__Exercise aim__. A verbatim copy of the full data, with no pictures, is the expected answer.

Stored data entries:
^^^^^^^^

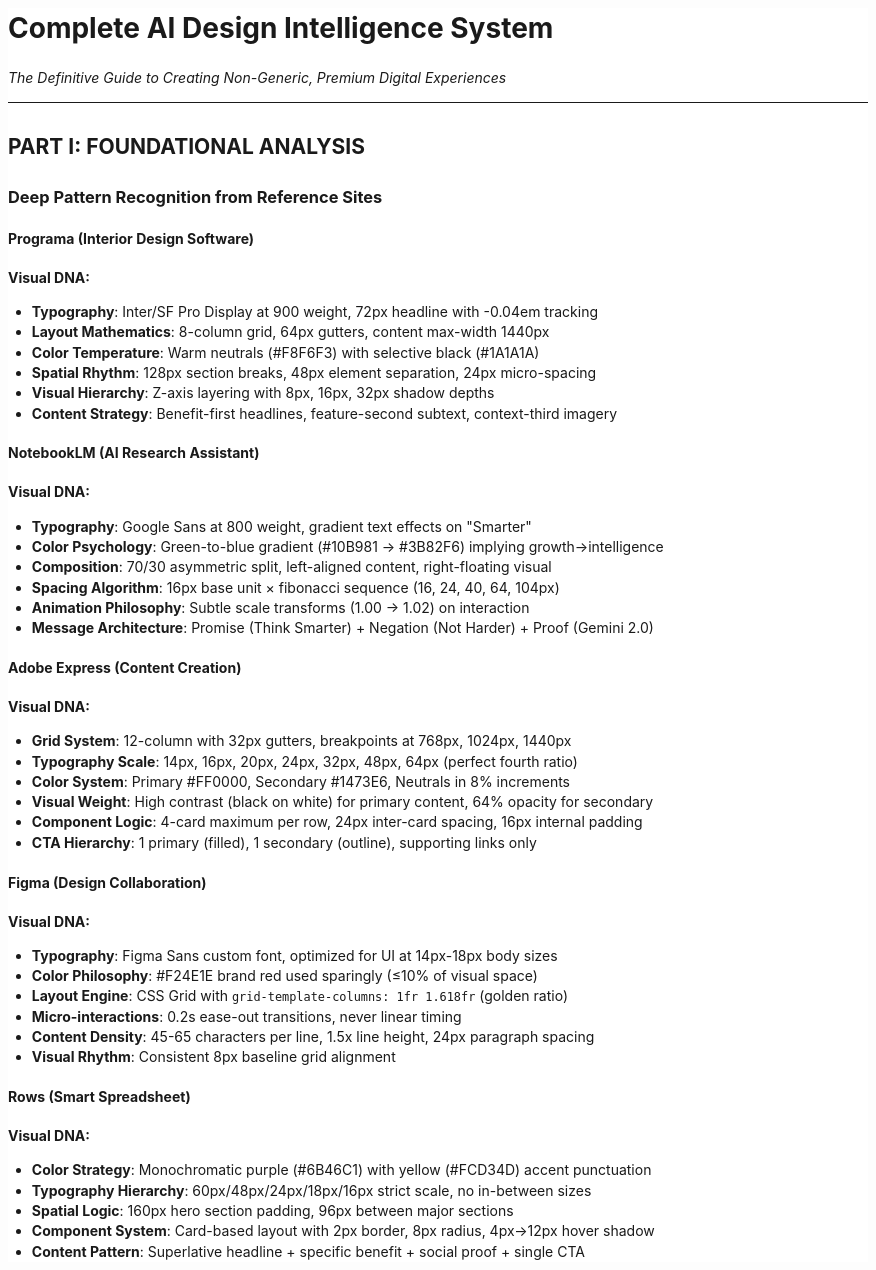 
# Complete AI Design Intelligence System
*The Definitive Guide to Creating Non-Generic, Premium Digital Experiences*

---

## PART I: FOUNDATIONAL ANALYSIS

### Deep Pattern Recognition from Reference Sites

#### Programa (Interior Design Software)
**Visual DNA:**
- **Typography**: Inter/SF Pro Display at 900 weight, 72px headline with -0.04em tracking
- **Layout Mathematics**: 8-column grid, 64px gutters, content max-width 1440px
- **Color Temperature**: Warm neutrals (#F8F6F3) with selective black (#1A1A1A)
- **Spatial Rhythm**: 128px section breaks, 48px element separation, 24px micro-spacing
- **Visual Hierarchy**: Z-axis layering with 8px, 16px, 32px shadow depths
- **Content Strategy**: Benefit-first headlines, feature-second subtext, context-third imagery

#### NotebookLM (AI Research Assistant)
**Visual DNA:**
- **Typography**: Google Sans at 800 weight, gradient text effects on "Smarter"
- **Color Psychology**: Green-to-blue gradient (#10B981 → #3B82F6) implying growth→intelligence
- **Composition**: 70/30 asymmetric split, left-aligned content, right-floating visual
- **Spacing Algorithm**: 16px base unit × fibonacci sequence (16, 24, 40, 64, 104px)
- **Animation Philosophy**: Subtle scale transforms (1.00 → 1.02) on interaction
- **Message Architecture**: Promise (Think Smarter) + Negation (Not Harder) + Proof (Gemini 2.0)

#### Adobe Express (Content Creation)
**Visual DNA:**
- **Grid System**: 12-column with 32px gutters, breakpoints at 768px, 1024px, 1440px
- **Typography Scale**: 14px, 16px, 20px, 24px, 32px, 48px, 64px (perfect fourth ratio)
- **Color System**: Primary #FF0000, Secondary #1473E6, Neutrals in 8% increments
- **Visual Weight**: High contrast (black on white) for primary content, 64% opacity for secondary
- **Component Logic**: 4-card maximum per row, 24px inter-card spacing, 16px internal padding
- **CTA Hierarchy**: 1 primary (filled), 1 secondary (outline), supporting links only

#### Figma (Design Collaboration)
**Visual DNA:**
- **Typography**: Figma Sans custom font, optimized for UI at 14px-18px body sizes
- **Color Philosophy**: #F24E1E brand red used sparingly (≤10% of visual space)
- **Layout Engine**: CSS Grid with `grid-template-columns: 1fr 1.618fr` (golden ratio)
- **Micro-interactions**: 0.2s ease-out transitions, never linear timing
- **Content Density**: 45-65 characters per line, 1.5x line height, 24px paragraph spacing
- **Visual Rhythm**: Consistent 8px baseline grid alignment

#### Rows (Smart Spreadsheet)
**Visual DNA:**
- **Color Strategy**: Monochromatic purple (#6B46C1) with yellow (#FCD34D) accent punctuation
- **Typography Hierarchy**: 60px/48px/24px/18px/16px strict scale, no in-between sizes
- **Spatial Logic**: 160px hero section padding, 96px between major sections
- **Component System**: Card-based layout with 2px border, 8px radius, 4px→12px hover shadow
- **Content Pattern**: Superlative headline + specific benefit + social proof + single CTA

^^^^^^^^

__Your response__.
# Complete AI Design Intelligence System
*The Definitive Guide to Creating Non-Generic, Premium Digital Experiences*

---

## PART I: FOUNDATIONAL ANALYSIS

### Deep Pattern Recognition from Reference Sites

#### Programa (Interior Design Software)
**Visual DNA:**
- **Typography**: Inter/SF Pro Display at 900 weight, 72px headline with -0.04em tracking
- **Layout Mathematics**: 8-column grid, 64px gutters, content max-width 1440px
- **Color Temperature**: Warm neutrals (#F8F6F3) with selective black (#1A1A1A)
- **Spatial Rhythm**: 128px section breaks, 48px element separation, 24px micro-spacing
- **Visual Hierarchy**: Z-axis layering with 8px, 16px, 32px shadow depths
- **Content Strategy**: Benefit-first headlines, feature-second subtext, context-third imagery

#### NotebookLM (AI Research Assistant)
**Visual DNA:**
- **Typography**: Google Sans at 800 weight, gradient text effects on "Smarter"
- **Color Psychology**: Green-to-blue gradient (#10B981 → #3B82F6) implying growth→intelligence
- **Composition**: 70/30 asymmetric split, left-aligned content, right-floating visual
- **Spacing Algorithm**: 16px base unit × fibonacci sequence (16, 24, 40, 64, 104px)
- **Animation Philosophy**: Subtle scale transforms (1.00 → 1.02) on interaction
- **Message Architecture**: Promise (Think Smarter) + Negation (Not Harder) + Proof (Gemini 2.0)

#### Adobe Express (Content Creation)
**Visual DNA:**
- **Grid System**: 12-column with 32px gutters, breakpoints at 768px, 1024px, 1440px
- **Typography Scale**: 14px, 16px, 20px, 24px, 32px, 48px, 64px (perfect fourth ratio)
- **Color System**: Primary #FF0000, Secondary #1473E6, Neutrals in 8% increments
- **Visual Weight**: High contrast (black on white) for primary content, 64% opacity for secondary
- **Component Logic**: 4-card maximum per row, 24px inter-card spacing, 16px internal padding
- **CTA Hierarchy**: 1 primary (filled), 1 secondary (outline), supporting links only

#### Figma (Design Collaboration)
**Visual DNA:**
- **Typography**: Figma Sans custom font, optimized for UI at 14px-18px body sizes
- **Color Philosophy**: #F24E1E brand red used sparingly (≤10% of visual space)
- **Layout Engine**: CSS Grid with `grid-template-columns: 1fr 1.618fr` (golden ratio)
- **Micro-interactions**: 0.2s ease-out transitions, never linear timing
- **Content Density**: 45-65 characters per line, 1.5x line height, 24px paragraph spacing
- **Visual Rhythm**: Consistent 8px baseline grid alignment

#### Rows (Smart Spreadsheet)
**Visual DNA:**
- **Color Strategy**: Monochromatic purple (#6B46C1) with yellow (#FCD34D) accent punctuation
- **Typography Hierarchy**: 60px/48px/24px/18px/16px strict scale, no in-between sizes
- **Spatial Logic**: 160px hero section padding, 96px between major sections
- **Component System**: Card-based layout with 2px border, 8px radius, 4px→12px hover shadow
- **Content Pattern**: Superlative headline + specific benefit + social proof + single CTA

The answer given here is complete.